13 Responses to Spirit and Body

  1. Hans Hansen on October 4, 2004 at 1:09 am

    I know what you mean. Several years ago one of my best friends died suddenly. He was a very gifted musician with three children and his wife expecting (indeed she gave birth to his posthumous daughter just two weeks after the funeral). He had been our ward choir director and I was asked to lead our choir in a medley of his favorite hymns, “Jesus, Savior, Pilot Me” and “Jesus, Lover of My Soul”. It was a very emotional moment for me and I had to direct the music through my tears, but I was comforted by the sweet spirit as it came through the music and the words.

  2. Jack on October 4, 2004 at 12:06 pm

    Jim, In recent years I’ve discovered that my view of the gospel has been quite “anti-materialist”. This may be due to a strong “mystical” strain in my upbringing or a self-centeredness typical of an artist’s disposition (nothing outside of oneself is as real as what is within oneself) or any number of other possiblities including a slight mental disorder.

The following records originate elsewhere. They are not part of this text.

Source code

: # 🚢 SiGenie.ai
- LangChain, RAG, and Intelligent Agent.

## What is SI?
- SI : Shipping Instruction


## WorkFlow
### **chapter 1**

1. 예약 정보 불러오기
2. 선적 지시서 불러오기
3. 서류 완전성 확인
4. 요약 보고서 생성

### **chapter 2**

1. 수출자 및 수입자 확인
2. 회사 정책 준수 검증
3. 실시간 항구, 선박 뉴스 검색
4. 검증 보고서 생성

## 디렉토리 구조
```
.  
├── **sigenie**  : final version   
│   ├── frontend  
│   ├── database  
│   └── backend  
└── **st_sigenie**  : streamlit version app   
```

    It’s been quite a trick to overcome my gnostic tendencies (and I fear that I won’t completely overcome them before this life is over), but in those rare momments when I have had a clearer sense of Joseph Smith’s view of the soul, I have experienced an incredible sense of relief.

    I’m not exactly sure why a more materialist view brings such relief. I think it may be connected to the principle of agency. It seems that viewing the universe as physical/tangible/palpable places the individual in a position of better understanding the responsibility of one’s actions within that universe.

    Maybe I’m a little kookey for finding this so liberating, but without a sense of the “tangible” one is left to suffer at the hands of capricious god because one is not a real participant in one’s own mortal experience.

    I think, perhaps, having a sense of our autonomy in this physical world (though it is limited) enables us to better recognize God’s love as sincere. If we were merely an extention of His mind then we would not sense that He loves us for the unique individuals that we are.

    I hope that this hasen’t been too goofy.

  3. Jim Richins on October 4, 2004 at 12:07 pm

    Is it that you are surprised at the connection between Spirit and Body? BTW, I looked up that hymns lyrics and I’m not clear about the anti-materialist theme of that hymn. Are we talking about the same hymn – #102?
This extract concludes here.